* [RECORDED DATA]:
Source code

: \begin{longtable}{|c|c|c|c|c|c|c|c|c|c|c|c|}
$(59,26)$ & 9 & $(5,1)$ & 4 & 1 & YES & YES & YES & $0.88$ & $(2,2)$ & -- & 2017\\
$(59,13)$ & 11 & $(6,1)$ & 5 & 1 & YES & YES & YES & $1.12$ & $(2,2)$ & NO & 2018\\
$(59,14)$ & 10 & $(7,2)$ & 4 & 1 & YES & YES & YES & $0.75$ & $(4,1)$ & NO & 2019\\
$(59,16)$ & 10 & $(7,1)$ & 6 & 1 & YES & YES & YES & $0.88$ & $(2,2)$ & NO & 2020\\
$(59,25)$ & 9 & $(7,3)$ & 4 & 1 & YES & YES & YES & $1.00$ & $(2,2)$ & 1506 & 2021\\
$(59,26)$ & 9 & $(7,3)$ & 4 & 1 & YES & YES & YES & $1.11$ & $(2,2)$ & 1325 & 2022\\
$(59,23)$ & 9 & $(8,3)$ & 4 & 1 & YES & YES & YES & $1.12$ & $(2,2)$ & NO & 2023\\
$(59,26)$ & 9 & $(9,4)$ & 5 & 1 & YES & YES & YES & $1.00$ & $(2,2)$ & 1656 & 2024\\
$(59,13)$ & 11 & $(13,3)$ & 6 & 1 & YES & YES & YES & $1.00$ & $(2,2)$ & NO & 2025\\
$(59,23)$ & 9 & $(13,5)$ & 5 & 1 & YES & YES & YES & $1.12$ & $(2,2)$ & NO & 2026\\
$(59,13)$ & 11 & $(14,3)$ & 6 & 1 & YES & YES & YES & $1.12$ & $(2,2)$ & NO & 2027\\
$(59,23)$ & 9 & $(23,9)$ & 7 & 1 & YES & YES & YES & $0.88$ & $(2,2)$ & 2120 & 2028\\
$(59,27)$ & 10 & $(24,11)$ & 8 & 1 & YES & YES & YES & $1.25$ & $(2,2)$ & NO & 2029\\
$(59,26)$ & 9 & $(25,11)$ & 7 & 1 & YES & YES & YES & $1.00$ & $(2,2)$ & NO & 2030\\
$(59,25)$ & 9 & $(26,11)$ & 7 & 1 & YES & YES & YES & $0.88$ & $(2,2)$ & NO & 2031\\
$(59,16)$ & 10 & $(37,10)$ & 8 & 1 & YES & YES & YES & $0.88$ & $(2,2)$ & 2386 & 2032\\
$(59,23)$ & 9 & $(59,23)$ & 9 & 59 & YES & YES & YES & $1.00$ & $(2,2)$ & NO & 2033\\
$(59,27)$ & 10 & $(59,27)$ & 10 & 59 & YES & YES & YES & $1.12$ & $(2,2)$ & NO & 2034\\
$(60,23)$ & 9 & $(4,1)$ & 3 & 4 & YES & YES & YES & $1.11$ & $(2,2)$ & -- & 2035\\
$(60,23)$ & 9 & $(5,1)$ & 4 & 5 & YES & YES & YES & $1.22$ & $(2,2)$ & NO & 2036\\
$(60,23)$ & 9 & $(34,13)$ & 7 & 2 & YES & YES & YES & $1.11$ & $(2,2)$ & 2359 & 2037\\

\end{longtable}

==

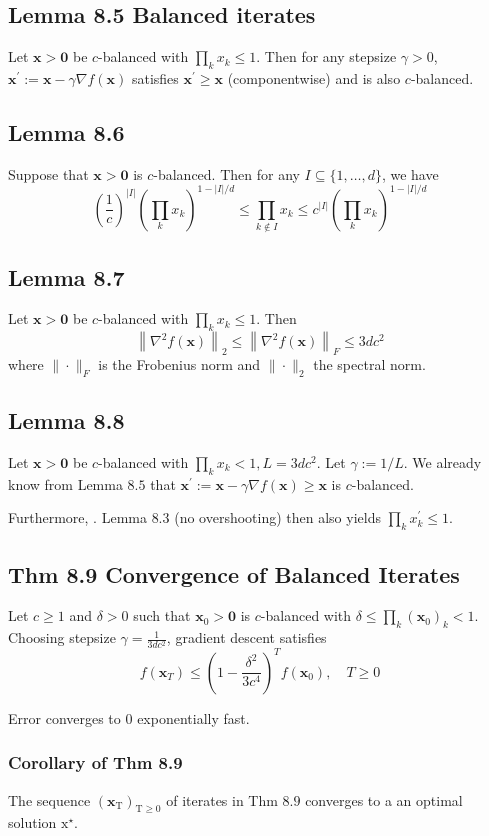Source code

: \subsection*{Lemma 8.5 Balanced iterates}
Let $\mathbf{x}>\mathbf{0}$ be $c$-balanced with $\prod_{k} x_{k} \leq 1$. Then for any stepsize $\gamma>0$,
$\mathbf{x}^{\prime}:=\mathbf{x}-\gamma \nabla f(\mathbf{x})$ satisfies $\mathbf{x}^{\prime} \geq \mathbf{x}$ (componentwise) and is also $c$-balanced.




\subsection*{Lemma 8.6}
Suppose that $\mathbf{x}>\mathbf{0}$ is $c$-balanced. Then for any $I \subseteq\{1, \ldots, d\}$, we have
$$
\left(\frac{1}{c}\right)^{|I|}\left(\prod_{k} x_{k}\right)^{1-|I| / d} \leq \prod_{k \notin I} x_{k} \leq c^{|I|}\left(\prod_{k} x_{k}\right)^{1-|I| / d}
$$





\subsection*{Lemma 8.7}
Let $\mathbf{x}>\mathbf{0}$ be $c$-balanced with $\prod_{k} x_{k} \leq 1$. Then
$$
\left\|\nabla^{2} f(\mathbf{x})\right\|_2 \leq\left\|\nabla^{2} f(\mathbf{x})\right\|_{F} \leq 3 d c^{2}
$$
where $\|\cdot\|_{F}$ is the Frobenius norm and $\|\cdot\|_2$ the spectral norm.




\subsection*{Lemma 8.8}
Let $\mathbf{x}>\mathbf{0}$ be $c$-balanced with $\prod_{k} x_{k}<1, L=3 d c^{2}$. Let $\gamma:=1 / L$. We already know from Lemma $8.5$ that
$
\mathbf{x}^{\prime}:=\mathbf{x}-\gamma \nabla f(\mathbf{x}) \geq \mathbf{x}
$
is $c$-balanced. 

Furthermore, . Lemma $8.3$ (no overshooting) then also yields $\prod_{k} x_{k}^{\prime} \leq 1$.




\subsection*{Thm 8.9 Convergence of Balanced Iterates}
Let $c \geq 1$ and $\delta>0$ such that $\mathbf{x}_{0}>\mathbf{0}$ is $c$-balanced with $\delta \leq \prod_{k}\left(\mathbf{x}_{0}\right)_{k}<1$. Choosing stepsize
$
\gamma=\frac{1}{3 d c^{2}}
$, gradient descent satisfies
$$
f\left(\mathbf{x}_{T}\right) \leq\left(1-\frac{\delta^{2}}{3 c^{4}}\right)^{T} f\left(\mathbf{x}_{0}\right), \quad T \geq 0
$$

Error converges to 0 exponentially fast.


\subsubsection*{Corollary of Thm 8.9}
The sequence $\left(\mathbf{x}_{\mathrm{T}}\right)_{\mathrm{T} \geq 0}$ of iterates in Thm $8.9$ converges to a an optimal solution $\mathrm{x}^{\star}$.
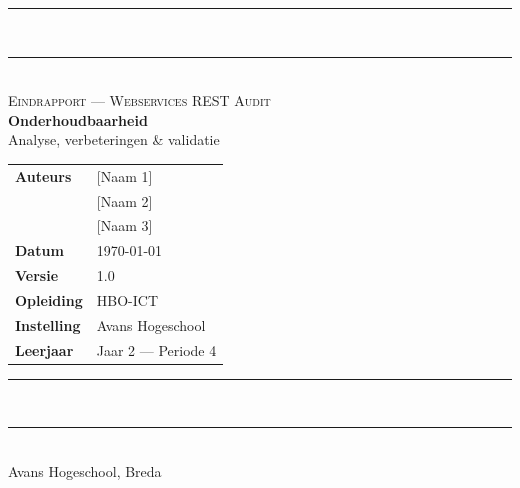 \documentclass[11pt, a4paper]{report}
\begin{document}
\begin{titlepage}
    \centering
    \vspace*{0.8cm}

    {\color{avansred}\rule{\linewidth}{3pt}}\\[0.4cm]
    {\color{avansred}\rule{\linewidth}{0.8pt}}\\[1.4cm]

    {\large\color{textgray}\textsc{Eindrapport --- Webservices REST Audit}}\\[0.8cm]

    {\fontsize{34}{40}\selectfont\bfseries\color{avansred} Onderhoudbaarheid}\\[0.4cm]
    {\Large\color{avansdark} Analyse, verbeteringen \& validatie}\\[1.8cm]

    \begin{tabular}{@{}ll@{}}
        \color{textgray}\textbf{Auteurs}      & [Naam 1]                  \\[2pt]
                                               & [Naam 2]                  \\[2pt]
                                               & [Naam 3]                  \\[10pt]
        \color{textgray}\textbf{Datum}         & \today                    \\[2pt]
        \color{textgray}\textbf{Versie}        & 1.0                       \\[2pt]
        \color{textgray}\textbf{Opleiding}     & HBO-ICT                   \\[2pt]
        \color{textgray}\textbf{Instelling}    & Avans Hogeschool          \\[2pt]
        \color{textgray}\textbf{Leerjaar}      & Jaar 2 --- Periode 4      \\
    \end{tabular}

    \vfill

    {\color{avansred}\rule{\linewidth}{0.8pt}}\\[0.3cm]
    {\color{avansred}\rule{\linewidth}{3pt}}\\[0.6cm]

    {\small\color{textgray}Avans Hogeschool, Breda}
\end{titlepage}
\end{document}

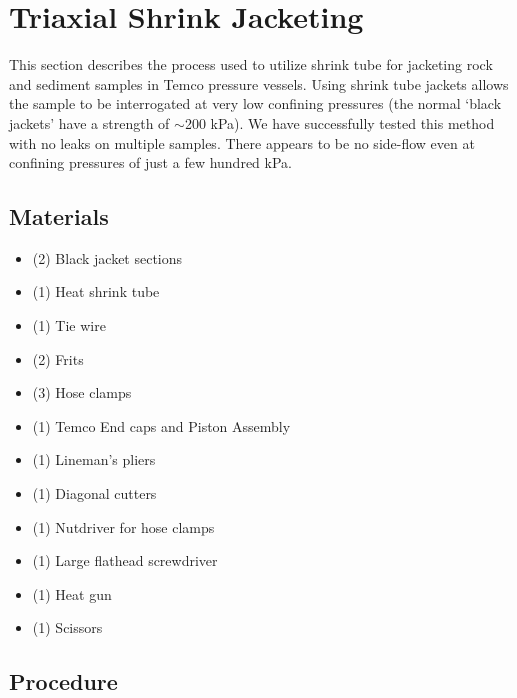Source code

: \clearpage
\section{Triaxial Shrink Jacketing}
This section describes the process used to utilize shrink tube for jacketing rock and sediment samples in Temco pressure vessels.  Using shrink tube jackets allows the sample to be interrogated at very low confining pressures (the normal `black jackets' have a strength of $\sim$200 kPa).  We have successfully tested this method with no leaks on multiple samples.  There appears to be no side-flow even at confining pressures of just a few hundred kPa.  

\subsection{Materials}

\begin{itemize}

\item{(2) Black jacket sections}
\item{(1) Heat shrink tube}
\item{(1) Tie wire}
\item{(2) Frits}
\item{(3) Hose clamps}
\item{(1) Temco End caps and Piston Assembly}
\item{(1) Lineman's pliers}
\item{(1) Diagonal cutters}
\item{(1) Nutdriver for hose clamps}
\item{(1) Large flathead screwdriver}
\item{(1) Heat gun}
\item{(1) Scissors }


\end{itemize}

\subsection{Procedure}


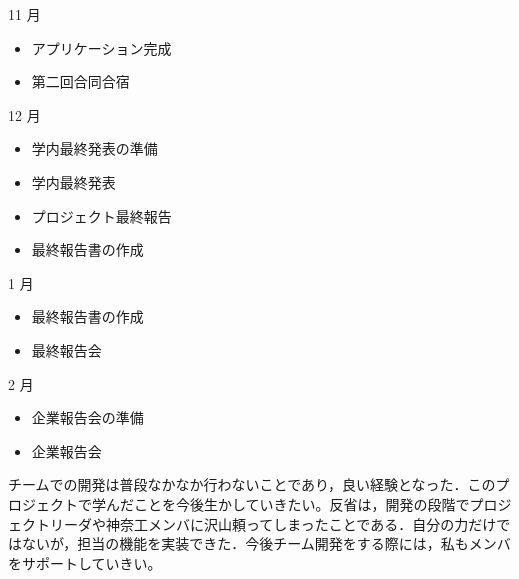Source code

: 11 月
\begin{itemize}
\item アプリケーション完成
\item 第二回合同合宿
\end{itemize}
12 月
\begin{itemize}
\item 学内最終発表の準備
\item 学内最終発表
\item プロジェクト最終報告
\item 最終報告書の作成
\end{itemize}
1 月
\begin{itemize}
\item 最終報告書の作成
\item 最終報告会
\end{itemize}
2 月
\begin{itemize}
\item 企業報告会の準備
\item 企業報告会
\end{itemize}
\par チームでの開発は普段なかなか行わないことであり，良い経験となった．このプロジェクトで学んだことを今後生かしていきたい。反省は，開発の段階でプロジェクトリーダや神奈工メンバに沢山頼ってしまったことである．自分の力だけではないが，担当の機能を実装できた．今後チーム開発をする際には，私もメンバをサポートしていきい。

* [ACTION ITEM]:
Copy out each line of the records that holds the string "linewidth".

* [RESPONSE TO THIS EXERCISE]:
    {\color{avansred}\rule{\linewidth}{3pt}}\\[0.4cm]
    {\color{avansred}\rule{\linewidth}{0.8pt}}\\[1.4cm]
    {\color{avansred}\rule{\linewidth}{0.8pt}}\\[0.3cm]
    {\color{avansred}\rule{\linewidth}{3pt}}\\[0.6cm]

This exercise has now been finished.